Compressive Learning of Generative Networks
Generative networks implicitly approximate complex densities from their sampling with impressive accuracy. However, because of the enormous scale of modern datasets, this training process is often computationally expensive. We cast generative network training into the recent framework of compressive learning: we reduce the computational burden of large-scale datasets by first harshly compressing them in a single pass as a single sketch vector. We then propose a cost function, which approximates the Maximum Mean Discrepancy metric, but requires only this sketch, which makes it time- and memory-efficient to optimize.

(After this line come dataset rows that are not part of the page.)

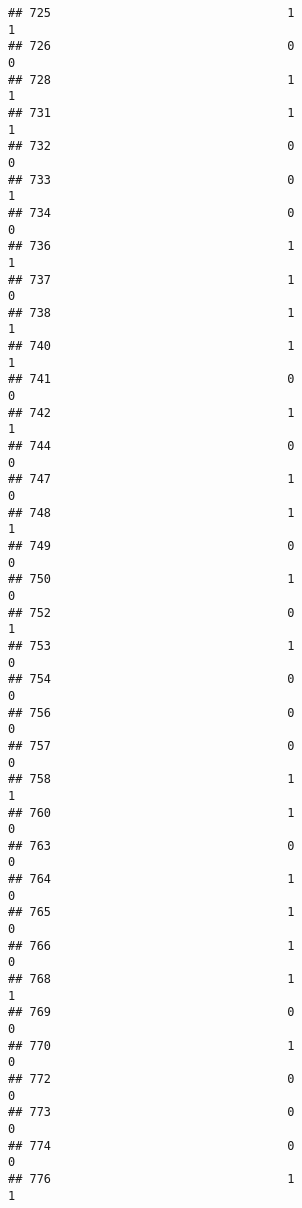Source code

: \documentclass[
]{article}
\begin{document}
\begin{verbatim}
## 725                                 1                                1
## 726                                 0                                0
## 728                                 1                                1
## 731                                 1                                1
## 732                                 0                                0
## 733                                 0                                1
## 734                                 0                                0
## 736                                 1                                1
## 737                                 1                                0
## 738                                 1                                1
## 740                                 1                                1
## 741                                 0                                0
## 742                                 1                                1
## 744                                 0                                0
## 747                                 1                                0
## 748                                 1                                1
## 749                                 0                                0
## 750                                 1                                0
## 752                                 0                                1
## 753                                 1                                0
## 754                                 0                                0
## 756                                 0                                0
## 757                                 0                                0
## 758                                 1                                1
## 760                                 1                                0
## 763                                 0                                0
## 764                                 1                                0
## 765                                 1                                0
## 766                                 1                                0
## 768                                 1                                1
## 769                                 0                                0
## 770                                 1                                0
## 772                                 0                                0
## 773                                 0                                0
## 774                                 0                                0
## 776                                 1                                1

\end{verbatim}
\end{document}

These last few years, data-driven methods took over the state-of-the-art in a staggering amount of research and engineering applications. This success owes to a combination of two factors: machine learning models that combine expressive power and good generalization properties (e.g., deep neural networks), and unprecedented availability of training data in enormous quantities.
Among such models, generative networks (GNs) received a significant amount of interest for their ability to embed data-driven priors in general applications, e.g., for solving inverse problems such as super-resolution, deconvolution, inpainting, or compressive sensing to name a few [bora2017compressed, mardani2017deep, rick2017one, Lucas_2018]. As explained in Sec. 2, GNs are deep neural networks (DNNs) trained to generate samples that mimic those available in a given dataset. By minimizing some well-crafted cost-function at the training, these networks implicitly learn the probability distribution synthesizing this dataset; passing randomly generated low-dimensional inputs through to the GN then generates new high-dimensional samples.

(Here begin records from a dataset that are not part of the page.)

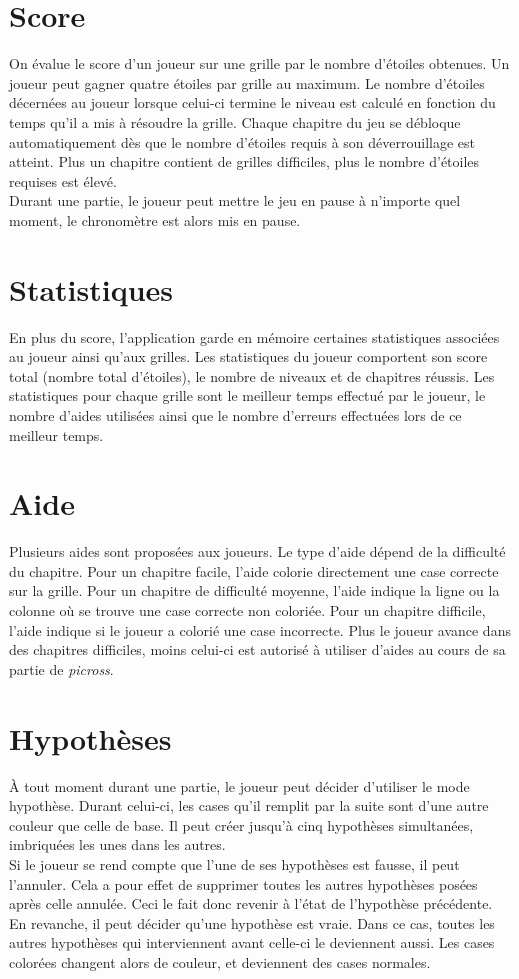 \documentclass{report}
\begin{document}
		\section{Score}
			On évalue le score d'un joueur sur une grille par le nombre d'étoiles obtenues. Un joueur peut gagner quatre étoiles par grille au maximum. Le nombre d'étoiles décernées au joueur lorsque celui-ci termine le niveau est calculé en fonction du temps qu'il a mis à résoudre la grille. Chaque chapitre du jeu se débloque automatiquement dès que le nombre d'étoiles requis à son déverrouillage est atteint. Plus un chapitre contient de grilles difficiles, plus le nombre d'étoiles requises est élevé.\\
			Durant une partie, le joueur peut mettre le jeu en pause à n'importe quel moment, le chronomètre est alors mis en pause.

				
		\section{Statistiques}
			En plus du score, l'application garde en mémoire certaines statistiques associées au joueur ainsi qu'aux grilles. Les statistiques du joueur comportent son score total (nombre total d'étoiles), le nombre de niveaux et de chapitres réussis. Les statistiques pour chaque grille sont le meilleur temps effectué par le joueur, le nombre d'aides utilisées ainsi que le nombre d'erreurs effectuées lors de ce meilleur temps.

			
		\section{Aide}
			Plusieurs aides sont proposées aux joueurs. Le type d'aide dépend de la difficulté du chapitre. Pour un chapitre facile, l'aide colorie directement une case correcte sur la grille. Pour un chapitre de difficulté moyenne, l'aide indique la ligne ou la colonne où se trouve une case correcte non coloriée. Pour un chapitre difficile, l'aide indique si le joueur a colorié une case incorrecte. Plus le joueur avance dans des chapitres difficiles, moins celui-ci est autorisé à utiliser d'aides au cours de sa partie de \textit{picross}.

		\section{Hypothèses}			
			À tout moment durant une partie, le joueur peut décider d'utiliser le mode hypothèse. Durant celui-ci, les cases qu'il remplit par la suite sont d'une autre couleur que celle de base. Il peut créer jusqu'à cinq hypothèses simultanées, imbriquées les unes dans les autres.\\
			Si le joueur se rend compte que l'une de ses hypothèses est fausse, il peut l'annuler. Cela a pour effet de supprimer toutes les autres hypothèses posées après celle annulée. Ceci le fait donc revenir à l'état de l'hypothèse précédente.\\
			En revanche, il peut décider qu'une hypothèse est vraie. Dans ce cas, toutes les autres hypothèses qui interviennent avant celle-ci le deviennent aussi. Les cases colorées changent alors de couleur, et deviennent des cases normales.
		
\end{document}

In generative adversarial networks (GANs) this cost is dictated by a discriminator network that classifies real (training) and fake (generated) examples, the generative and the discriminator networks being learned simultaneously in a two-player zero-sum game [goodfellow2014generative]. While GANs are the golden standard, achieving the state-of-the-art for a wide variety of tasks, they are notoriously hard to learn due to the need to balance carefully the training of the two networks.
MMD-GNs minimize the simpler Maximum Mean Discrepancy (MMD) cost function [li2015generative, dziugaite2015training], i.e., a “kernelized” distance measuring the similarity of generated and real samples. Although training MMD-GNs is conceptually simpler than GANs — we can resort to simple gradient descent-based solvers (e.g., SGD) — its computational complexity scales poorly with large-scale datasets: each iteration necessitates numerous (typically of the order of thousands) accesses to the whole dataset. This severely limits the practical use of MMD-GNs [arjovsky2017wasserstein].

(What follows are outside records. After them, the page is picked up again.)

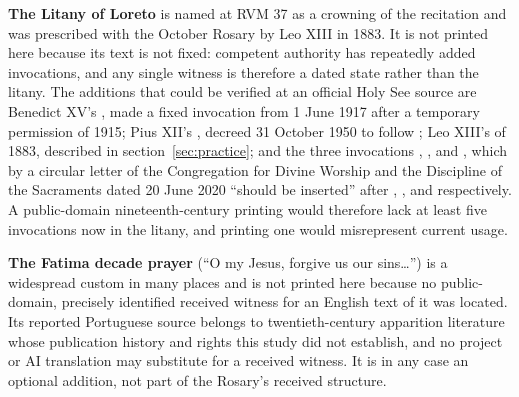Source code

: \textbf{The Litany of Loreto} is named at RVM 37 as a crowning of the
recitation and was prescribed with the October Rosary by Leo XIII in
1883. It is not printed here because its text is not fixed: competent
authority has repeatedly added invocations, and any single witness is
therefore a dated state rather than the litany. The additions that could
be verified at an official Holy See source are Benedict XV's
, made a fixed invocation from 1 June 1917 after a
temporary permission of 1915; Pius XII's ,
decreed 31 October 1950 to follow ; Leo XIII's  of 1883,
described in section~\ref{sec:practice}; and the three invocations
, , and , which by a circular letter of the Congregation for Divine
Worship and the Discipline of the Sacraments dated 20 June 2020 ``should
be inserted'' after , ,
and  respectively. A public-domain
nineteenth-century printing would therefore lack at least five
invocations now in the litany, and printing one would misrepresent
current usage.

\textbf{The Fatima decade prayer} (``O my Jesus, forgive us our
sins\ldots'') is a widespread custom in many places and is not printed
here because no public-domain, precisely identified received witness for
an English text of it was located. Its reported Portuguese source
belongs to twentieth-century apparition literature whose publication
history and rights this study did not establish, and no project or AI
translation may substitute for a received witness. It is in any case an
optional addition, not part of the Rosary's received structure.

Indeed, modern machine learning models such as GN are typically learned from numerous (e.g., several million) training examples. Aggregating, storing, and learning from such large-scale datasets is a serious challenge, as the required communication, memory, and processing resources inflate accordingly. In compressive learning (CL), larger datasets can be exploited without demanding more computational resources. The data is first harshly compressed to a single vector called the sketch, a process done in a single, easily parallelizable pass over the dataset [gribonval2017compressiveStatisticalLearning]. The actual learning is then performed from the sketch only, which acts as a light proxy for the whole dataset statistics. However, CL has for now been limited to “simple” models explicitly parametrized by a handful of parameters, such as k-means clustering, Gaussian mixture modeling or PCA [gribonval2017compressiveStatisticalLearning].
This work proposes and assesses the potential of sketching to “compressively learn” deep generative networks (MMD-GNs) with greatly reduced computational cost (see Fig. 1). By defining a cost function and practical learning scheme, our approach serves as a prototype for compressively learning general generative models from sketches. The effectiveness of this scheme is tested on toy examples.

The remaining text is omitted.